I used to be a secretary at the National Center for Atmospheric Research (NCAR) in Boulder, Colorado. Over the three decades I worked there, starting in 1979, I moved from being an "administrative assistant" (supposedly a step up from being a secretary, but in reality only the title had changed; there were NO male administrative assistants) to retiring as a "writer/editor." The true meaning of this change was not just cosmetic: I had an incredible amount of responsibility for the functioning of the group known as the "Environmental and Societal Impacts Group." The brainchild of one person, Mickey Glantz, ESIG had begun as a way to apply some of the scientific insights about climate change and climate variability to society's problems. During those thirty years, Mickey fought constantly for funding, since most of the scientists at NCAR felt that it should be a "hard" science institution and the application of the science should be left to universities and other "soft" organizations.
It was a very fertile ground for me, since I had a background in editing and loved to improve Mickey's papers and articles, and Mickey encouraged me to expand my horizons. As I learned more and more about things like El Niño/La Niña (the El Niño Southern Oscillation) cycle, natural versus anthropogenic climate variability, and the whole climate change world, Mickey and I created a Network Newsletter and an ENSO Signal newsletter and sent them to many interested scientists for more than two decades.

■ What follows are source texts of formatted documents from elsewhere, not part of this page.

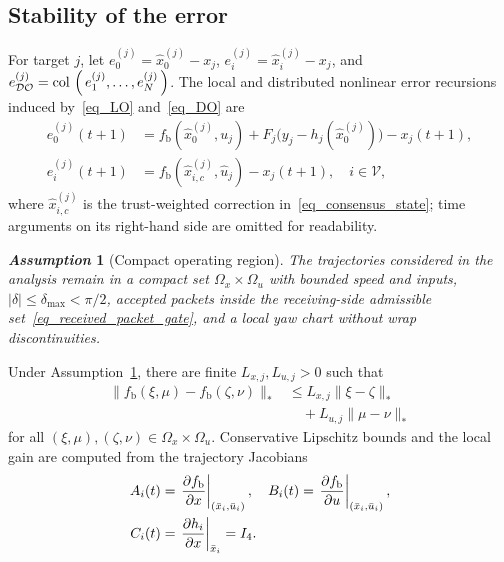 \documentclass[letterpaper,journal]{IEEEtran}
\def\col#1{\mathop{{\rm col}\,\left(\,#1\,\right)}}
\def\V{\mathcal{V}} %
\def\DO{\mathcal{DO}} %
\newtheorem{assumption}{\it Assumption}%
\begin{document}
\subsection{Stability of the error}\label{subsec_Prove}
For target $j$, let $e_0^{(j)}=\hat x_0^{(j)}-x_j$, $e_i^{(j)}=\hat x_i^{(j)}-x_j$, and $e_{\DO}^{(j)}=\col{e_1^{(j)},\ldots,e_N^{(j)}}$. The local and distributed nonlinear error recursions induced by~\eqref{eq_LO} and~\eqref{eq_DO} are
\begin{align}
e_0^{(j)}(t+1)
&=f_{\mathrm b}(\hat x_0^{(j)},u_j)
+F_j\big(y_j-h_j(\hat x_0^{(j)})\big)-x_j(t+1),
\label{eq_raw_e0}\\
e_i^{(j)}(t+1)
&=f_{\mathrm b}(\hat x_{i,c}^{(j)},\hat u_j)-x_j(t+1),\quad i\in\V,
\label{eq_raw_eDO}
\end{align}
where $\hat x_{i,c}^{(j)}$ is the trust-weighted correction in~\eqref{eq_consensus_state}; time arguments on its right-hand side are omitted for readability.
\begin{assumption}[Compact operating region]\label{ass_compact_region}
The trajectories considered in the analysis remain in a compact set $\Omega_x\times\Omega_u$ with bounded speed and inputs, $|\delta|\le\delta_{\max}<\pi/2$, accepted packets inside the receiving-side admissible set~\eqref{eq_received_packet_gate}, and a local yaw chart without wrap discontinuities.
\end{assumption}
Under Assumption~\ref{ass_compact_region}, there are finite $L_{x,j},L_{u,j}>0$ such that
\begin{equation}
\begin{aligned}
\|f_{\mathrm b}(\xi,\mu)-f_{\mathrm b}(\zeta,\nu)\|_*
&\le L_{x,j}\|\xi-\zeta\|_*\\
&\quad+L_{u,j}\|\mu-\nu\|_*
\end{aligned}
\label{eq_nonlinear_lipschitz}
\end{equation}
for all $(\xi,\mu),(\zeta,\nu)\in\Omega_x\times\Omega_u$. Conservative Lipschitz bounds and the local gain are computed from the trajectory Jacobians
\begin{align}
 A_i(t)&=\left.\frac{\partial f_{\mathrm b}}{\partial x}\right|_{(\bar x_i,\bar u_i)},\quad
 B_i(t)=\left.\frac{\partial f_{\mathrm b}}{\partial u}\right|_{(\bar x_i,\bar u_i)},\notag\\
 C_i(t)&=\left.\frac{\partial h_i}{\partial x}\right|_{\bar x_i}=I_4.
 \label{eq_bicycle_jacobian}
\end{align}
\end{document}
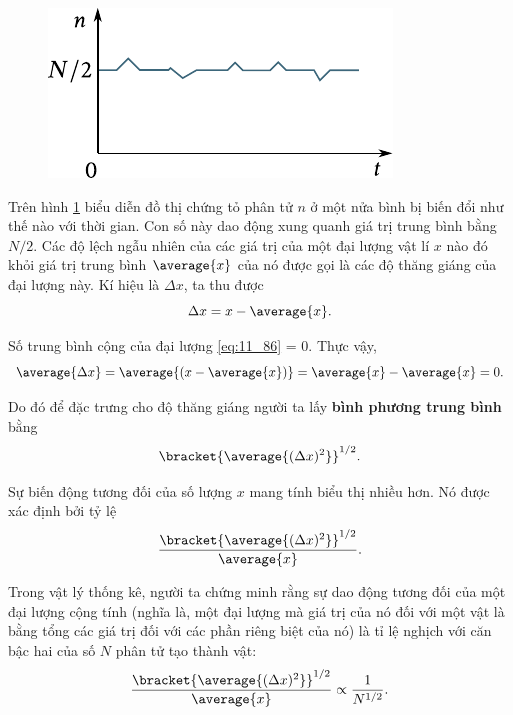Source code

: \begin{figure}[!htb]
	\begin{center}
		\includegraphics[scale=1.0]{figures/ch_11/fig_11_25.pdf}
		\caption[]{}
		\label{fig:11_25}
	\end{center}
	\vspace{-0.8cm}
\end{figure}

Trên hình \ref{fig:11_25} biểu diễn đồ thị chứng tỏ phân tử     $n$ ở một nửa bình bị biến đổi như thế nào với thời gian. Con số này dao động xung quanh giá trị trung bình bằng $N/2$. Các độ lệch ngẫu nhiên của các giá trị của một đại lượng vật lí $x$ nào đó khỏi giá trị trung bình $\average{x}$ của nó được gọi là các độ thăng giáng của đại lượng này. Kí hiệu là $\Delta x$, ta thu được
\begin{equation}\label{eq:11_86}
	\Delta x = x - \average{x}.
\end{equation}

\noindent
Số trung bình cộng của đại lượng \eqref{eq:11_86} = $0$. Thực vậy,
\begin{equation*}
	\average{\Delta x} = \average{(x - \average{x})} = \average{x} - \average{x} = 0.
\end{equation*}

\noindent
Do đó để đặc trưng cho độ thăng giáng người ta lấy \textbf{bình phương trung bình} bằng
\begin{equation}\label{eq:11_87}
	\bracket{\average{(\Delta x)^2}}^{1/2}.
\end{equation}

Sự biến động tương đối của số lượng $x$ mang tính biểu thị nhiều hơn. Nó được xác định bởi tỷ lệ
\begin{equation}\label{eq:11_88}
	\frac{\bracket{\average{(\Delta x)^2}}^{1/2}}{\average{x}}.
\end{equation}

Trong vật lý thống kê, người ta chứng minh rằng sự dao động tương đối của một đại lượng cộng tính (nghĩa là, một đại lượng mà giá trị của nó đối với một vật là bằng tổng các giá trị đối với các phần riêng biệt của nó) là tỉ lệ nghịch với căn bậc hai của số $N$ phân tử tạo thành vật:
\begin{equation}\label{công thức:11_89}
	\frac{\bracket{\average{(\Delta x)^2}}^{1/2}}{\average{x}} \propto \frac{1}{N^{1/2}}.
\end{equation}

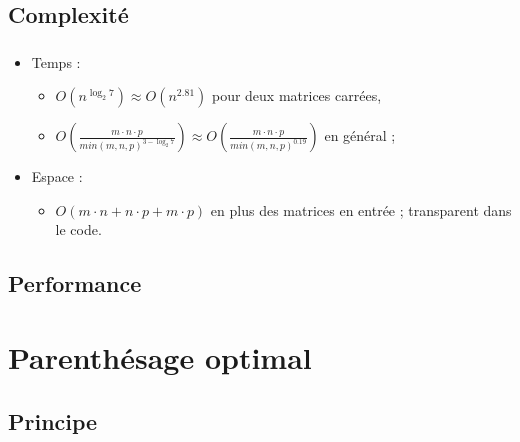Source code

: \documentclass{beamer}
\begin{document}
\subsection{Complexité}
\begin{frame}
  \frametitle{\insertsubsection}
  \begin{itemize}
    \item Temps :
    \begin{itemize}
      \item $O(n^{\log_2 7})\approx O(n^{2.81})$
      pour deux matrices carrées,
      \item $O(\frac{m\cdot n\cdot p}{min(m,n,p)^{3-\log_2 7}})\approx
      O(\frac{m\cdot n\cdot p}{min(m,n,p)^{0.19}})$
      en général ;
    \end{itemize}
    \item Espace :
    \begin{itemize}
      \item $O(m\cdot n+n\cdot p+m\cdot p)$ en plus des matrices en entrée ;
      transparent dans le code.
    \end{itemize}
  \end{itemize}
\end{frame}

\subsection{Performance}
\begin{frame}
  \frametitle{\insertsubsection}
\end{frame}


\section{Parenthésage optimal}
\subsection{Principe}
\begin{frame}
  \frametitle{\insertsubsection}
\end{frame}
\end{document}
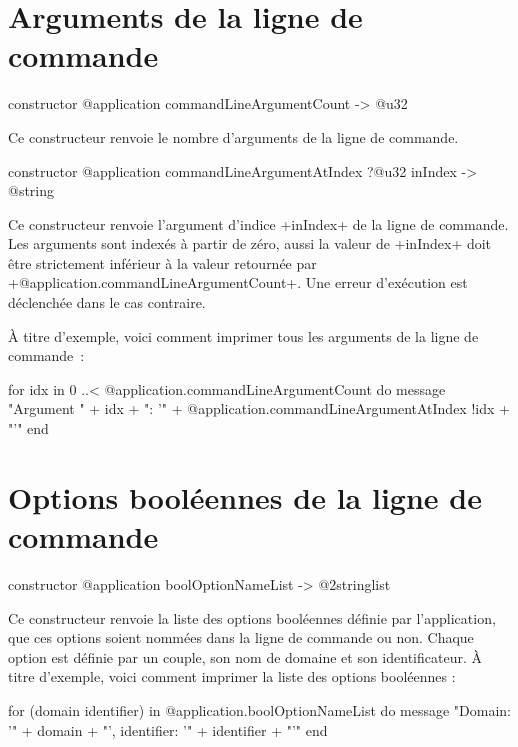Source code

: \section{Arguments de la ligne de commande}



\begin{galgas4box}
constructor @application commandLineArgumentCount -> @u32
\end{galgas4box}

Ce constructeur renvoie le nombre d'arguments de la ligne de commande.



\begin{galgas4box}
constructor @application commandLineArgumentAtIndex ?@u32 inIndex
  -> @string
\end{galgas4box}

Ce constructeur renvoie l'argument d'indice \ggsq+inIndex+ de la ligne de commande. Les arguments sont indexés à partir de zéro, aussi la valeur de \ggsq+inIndex+ doit être strictement inférieur à la valeur retournée par \ggsq+@application.commandLineArgumentCount+. Une erreur d'exécution est déclenchée dans le cas contraire.

À titre d'exemple, voici comment imprimer tous les arguments de la ligne de commande~:
\begin{galgas4}
for idx in 0 ..< @application.commandLineArgumentCount do
  message "Argument " + idx + ": '"
    + @application.commandLineArgumentAtIndex {!idx} + "'\n"
end
\end{galgas4}










\section{Options booléennes de la ligne de commande}


\begin{galgas4box}
constructor @application boolOptionNameList -> @2stringlist
\end{galgas4box}

Ce constructeur renvoie la liste des options booléennes définie par l'application, que ces options soient nommées dans la ligne de commande ou non. Chaque option est définie par un couple, son nom de domaine et son identificateur. À titre d'exemple, voici comment imprimer la liste des options booléennes :
\begin{galgas4}
for (domain identifier) in @application.boolOptionNameList do
  message "Domain: '" + domain + "', identifier: '" + identifier + "'\n"
end
\end{galgas4}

As time went on, I ended up being the Managing Editor for both of them and eventually became indispensable to Mickey.
That brings me to what I did in my spare time. In 1990, I made a tandem skydive with a friend. It was so exhilarating that I ended up getting certified to jump on my own. At the age of 47, I was hooked on a young person's sport, but before I turned fifty, I was certified as an instructor and spent the next twelve years teaching more than a thousand students. Just jumping on the weekends and on vacations, I made as many as 400 jumps in a single year. Now, in 2017, I've retired from skydiving and made my last jump in February 2015. I met my life partner, whom I've called Smart Guy in this blog, through skydiving. We met in 1992, when both of us were 50, and we were married in 1994 (in freefall, of course).
Now I'm 77. I've written on my other blog, Eye on the Edge, about all these life events. I have had two children, neither of whom is living. The details of that information are also available on that blog.
In 2008, Smart Guy and I decided when I retired (he was already there) we would move from the middle of the United States to the West Coast. We finally settled on Bellingham, Washington, for several reasons: its proximity to Vancouver, BC (a lovely place); the Cascades are just a short distance away so we have mountains; and the interesting Bellingham Bay that gives us access to the Pacific Ocean.
I got started in blogging not long after moving here, and it's become quite a bit more time consuming that I would have guessed. I started these Pages to go a little deeper into the world of the blogosphere.